You know Betterway, when I started updating my resume, I surprised myself as how much it helped my self esteem. I looked at some of the things I have accomplished over these past years (in spite of all I have been through with P#2) and I felt proud of myself. Even though I have been in such a fog and reeling and rocking from all I have been through, I have still managed to succeed in other areas of my life. And when I interviewed, I was so confident of my ability to do the job. . .honest. . .I surprised myself!!! Pleasantly for a change LOL.

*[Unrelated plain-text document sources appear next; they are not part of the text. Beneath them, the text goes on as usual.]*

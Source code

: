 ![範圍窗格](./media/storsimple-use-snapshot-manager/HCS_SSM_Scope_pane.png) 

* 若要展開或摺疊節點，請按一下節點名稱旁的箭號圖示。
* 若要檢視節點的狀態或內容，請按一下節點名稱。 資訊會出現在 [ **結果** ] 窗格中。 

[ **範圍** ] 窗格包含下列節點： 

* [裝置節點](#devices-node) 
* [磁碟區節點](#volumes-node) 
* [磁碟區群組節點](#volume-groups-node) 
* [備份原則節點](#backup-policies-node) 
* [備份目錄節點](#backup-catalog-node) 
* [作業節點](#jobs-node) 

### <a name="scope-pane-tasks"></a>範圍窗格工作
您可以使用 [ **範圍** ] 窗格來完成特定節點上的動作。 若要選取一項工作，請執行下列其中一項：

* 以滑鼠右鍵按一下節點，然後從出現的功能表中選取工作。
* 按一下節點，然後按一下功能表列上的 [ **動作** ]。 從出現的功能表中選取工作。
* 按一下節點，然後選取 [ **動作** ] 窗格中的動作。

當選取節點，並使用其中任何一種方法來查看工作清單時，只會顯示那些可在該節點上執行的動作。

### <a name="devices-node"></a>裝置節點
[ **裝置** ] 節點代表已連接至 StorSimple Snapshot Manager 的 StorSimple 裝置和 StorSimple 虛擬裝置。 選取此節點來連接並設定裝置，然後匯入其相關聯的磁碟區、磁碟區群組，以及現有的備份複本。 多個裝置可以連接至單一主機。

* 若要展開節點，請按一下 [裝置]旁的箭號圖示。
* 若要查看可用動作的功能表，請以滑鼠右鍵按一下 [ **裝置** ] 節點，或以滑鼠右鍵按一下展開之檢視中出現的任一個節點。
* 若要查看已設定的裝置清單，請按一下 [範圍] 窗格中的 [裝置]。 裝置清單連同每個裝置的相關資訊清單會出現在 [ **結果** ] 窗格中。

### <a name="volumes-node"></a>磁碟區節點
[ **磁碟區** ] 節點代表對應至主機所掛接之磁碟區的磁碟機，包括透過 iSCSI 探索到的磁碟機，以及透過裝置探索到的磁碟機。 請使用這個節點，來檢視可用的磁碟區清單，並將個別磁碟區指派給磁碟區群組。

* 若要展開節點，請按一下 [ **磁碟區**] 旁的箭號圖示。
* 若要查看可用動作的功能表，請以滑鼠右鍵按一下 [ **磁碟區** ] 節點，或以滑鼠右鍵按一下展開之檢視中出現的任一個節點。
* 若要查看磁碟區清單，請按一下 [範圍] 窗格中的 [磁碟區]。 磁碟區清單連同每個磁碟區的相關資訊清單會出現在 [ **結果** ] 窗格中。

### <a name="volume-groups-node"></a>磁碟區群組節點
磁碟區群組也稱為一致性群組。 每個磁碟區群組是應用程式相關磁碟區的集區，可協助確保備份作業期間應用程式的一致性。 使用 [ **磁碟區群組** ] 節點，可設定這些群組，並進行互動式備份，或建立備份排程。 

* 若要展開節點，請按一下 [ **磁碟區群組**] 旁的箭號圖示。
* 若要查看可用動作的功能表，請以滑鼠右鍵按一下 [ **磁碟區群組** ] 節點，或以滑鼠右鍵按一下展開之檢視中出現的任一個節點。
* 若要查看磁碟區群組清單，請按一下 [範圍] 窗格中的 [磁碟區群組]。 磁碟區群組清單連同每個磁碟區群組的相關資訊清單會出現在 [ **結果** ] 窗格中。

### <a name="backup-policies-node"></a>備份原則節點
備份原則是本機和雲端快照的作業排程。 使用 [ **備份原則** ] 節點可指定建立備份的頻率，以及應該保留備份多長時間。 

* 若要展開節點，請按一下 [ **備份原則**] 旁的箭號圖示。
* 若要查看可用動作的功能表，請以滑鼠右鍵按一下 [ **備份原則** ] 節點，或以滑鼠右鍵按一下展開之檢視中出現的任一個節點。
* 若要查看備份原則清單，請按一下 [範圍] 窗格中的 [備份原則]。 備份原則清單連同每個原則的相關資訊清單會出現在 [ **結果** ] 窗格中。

In the past I have asked P#2 to use his influence to speak a word of recommendation on my behalf. This time, I didn't even TELL him about ANY of my plans. He knows I am looking for another job, but did not tell him about this particular one. Actually, Betterway, I have found out that he has sabotaged me more than once on some very good opportunities I have had. . .(didn't want to take ANY chances this time). One time,(okay more than once LOL) caught him in an out and out lie (surprise. . .) when I was getting ready to make a carreer change. It was pretty great how I handled it. Went to the person he had told me that said something negative in regard to what I was doing. Did it immediately. Found out the person didn't even KNOW what I was talking about. . .and. . .even wished me well in my new endeavor which did not materalize because he took it to a higher level and sabotaged it completely. Didn't find that part out till MUCH later.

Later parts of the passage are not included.